# Verified Differentiation

## Verified Differentiation

Automatic differentiation systems are usually trusted because they implement mathematically established rules such as the chain rule, product rule, and linearization of elementary operations.

However, practical AD systems are large compiler and runtime systems containing:

| Component | Complexity |
|---|---|
| graph transformations | compiler correctness |
| tensor kernels | numerical precision |
| mutation handling | state consistency |
| checkpointing | recomputation logic |
| custom gradients | user-defined semantics |
| distributed execution | synchronization correctness |

A small mistake may silently produce incorrect gradients.

Verified differentiation studies how to prove that derivative computations are correct with respect to precise mathematical and program semantics.

This area connects automatic differentiation with:

| Field | Role |
|---|---|
| formal verification | proof of correctness |
| theorem proving | machine-checked reasoning |
| programming language semantics | rigorous program meaning |
| numerical analysis | floating-point guarantees |
| compiler verification | transformation correctness |

The goal is stronger guarantees than empirical testing alone.

## What Does Correctness Mean?

A derivative system may appear correct while violating important properties.

There are several possible notions of correctness.

### Mathematical correctness

The produced derivative matches the mathematical derivative of the represented function.

### Program correctness

The transformed program correctly computes the derivative of the original program.

### Numerical correctness

Floating-point execution approximates the exact derivative within known bounds.

### Semantic correctness

Compiler optimizations preserve derivative meaning.

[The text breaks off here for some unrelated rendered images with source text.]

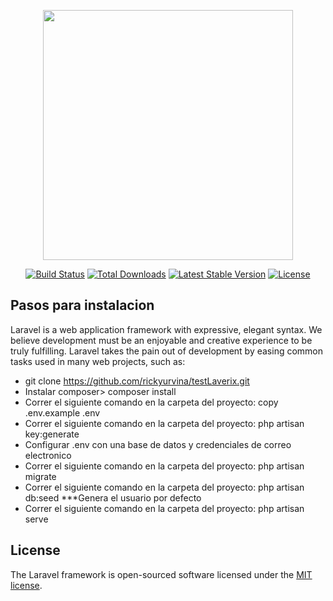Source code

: <p align="center"><a href="https://laravel.com" target="_blank"><img src="https://raw.githubusercontent.com/laravel/art/master/logo-lockup/5%20SVG/2%20CMYK/1%20Full%20Color/laravel-logolockup-cmyk-red.svg" width="400"></a></p>

<p align="center">
<a href="https://travis-ci.org/laravel/framework"><img src="https://travis-ci.org/laravel/framework.svg" alt="Build Status"></a>
<a href="https://packagist.org/packages/laravel/framework"><img src="https://img.shields.io/packagist/dt/laravel/framework" alt="Total Downloads"></a>
<a href="https://packagist.org/packages/laravel/framework"><img src="https://img.shields.io/packagist/v/laravel/framework" alt="Latest Stable Version"></a>
<a href="https://packagist.org/packages/laravel/framework"><img src="https://img.shields.io/packagist/l/laravel/framework" alt="License"></a>
</p>

## Pasos para instalacion

Laravel is a web application framework with expressive, elegant syntax. We believe development must be an enjoyable and creative experience to be truly fulfilling. Laravel takes the pain out of development by easing common tasks used in many web projects, such as:

- git clone https://github.com/rickyurvina/testLaverix.git
- Instalar composer> composer install
- Correr el siguiente comando en la carpeta del proyecto: copy .env.example .env
- Correr el siguiente comando en la carpeta del proyecto: php artisan key:generate
- Configurar .env con una base de datos y credenciales de correo electronico
- Correr el siguiente comando en la carpeta del proyecto: php artisan migrate
- Correr el siguiente comando en la carpeta del proyecto: php artisan db:seed  ***Genera el usuario por defecto
- Correr el siguiente comando en la carpeta del proyecto: php artisan serve





## License

The Laravel framework is open-sourced software licensed under the [MIT license](https://opensource.org/licenses/MIT).
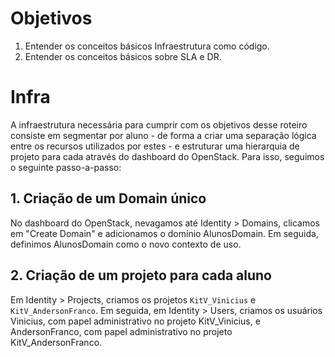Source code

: # Objetivos

1. Entender os conceitos básicos Infraestrutura como código.
2. Entender os conceitos básicos sobre SLA e DR.

# Infra

A infraestrutura necessária para cumprir com os objetivos desse roteiro consiste em segmentar por aluno - de forma a criar uma separação lógica entre os recursos utilizados por estes - e estruturar uma hierarquia de projeto para cada através do dashboard do OpenStack.
Para isso, seguimos o seguinte passo-a-passo:

## 1. Criação de um Domain único

No dashboard do OpenStack, nevagamos até Identity > Domains, clicamos em "Create Domain" e adicionamos o domínio AlunosDomain. Em seguida, definimos AlunosDomain como o novo contexto de uso.

## 2. Criação de um projeto para cada aluno

Em Identity > Projects, criamos os projetos `KitV_Vinicius` e `KitV_AndersonFranco`. Em seguida, em Identity > Users, criamos os usuários Vinicius, com papel administrativo no projeto KitV_Vinicius, e AndersonFranco, com papel administrativo no projeto KitV_AndersonFranco.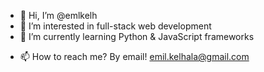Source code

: - 👋 Hi, I’m @emlkelh
- 👀 I’m interested in full-stack web development
- 🌱 I’m currently learning Python & JavaScript frameworks
<!---
- 💞️ I’m looking to collaborate on ...
--->
- 📫 How to reach me? By email! emil.kelhala@gmail.com

<!---
emlkelh/emlkelh is a ✨ special ✨ repository because its `README.md` (this file) appears on your GitHub profile.
You can click the Preview link to take a look at your changes.
--->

These notions are related but distinct.

## The Central Property

Suppose a program computes

$$
f : X \to Y.
$$

An AD transform produces another program

$$
Df : X \times X \to Y \times Y
$$

for forward mode.

Correctness informally means:

$$
Df(x,\dot{x}) =
(f(x), J_f(x)\dot{x}).
$$

For reverse mode, correctness means the generated adjoint computes the transpose Jacobian action:

$$
\bar{x} =
J_f(x)^T \bar{y}.
$$

A verified AD system attempts to prove these properties formally.

## Why Testing Is Not Enough

AD systems are difficult to validate purely through testing.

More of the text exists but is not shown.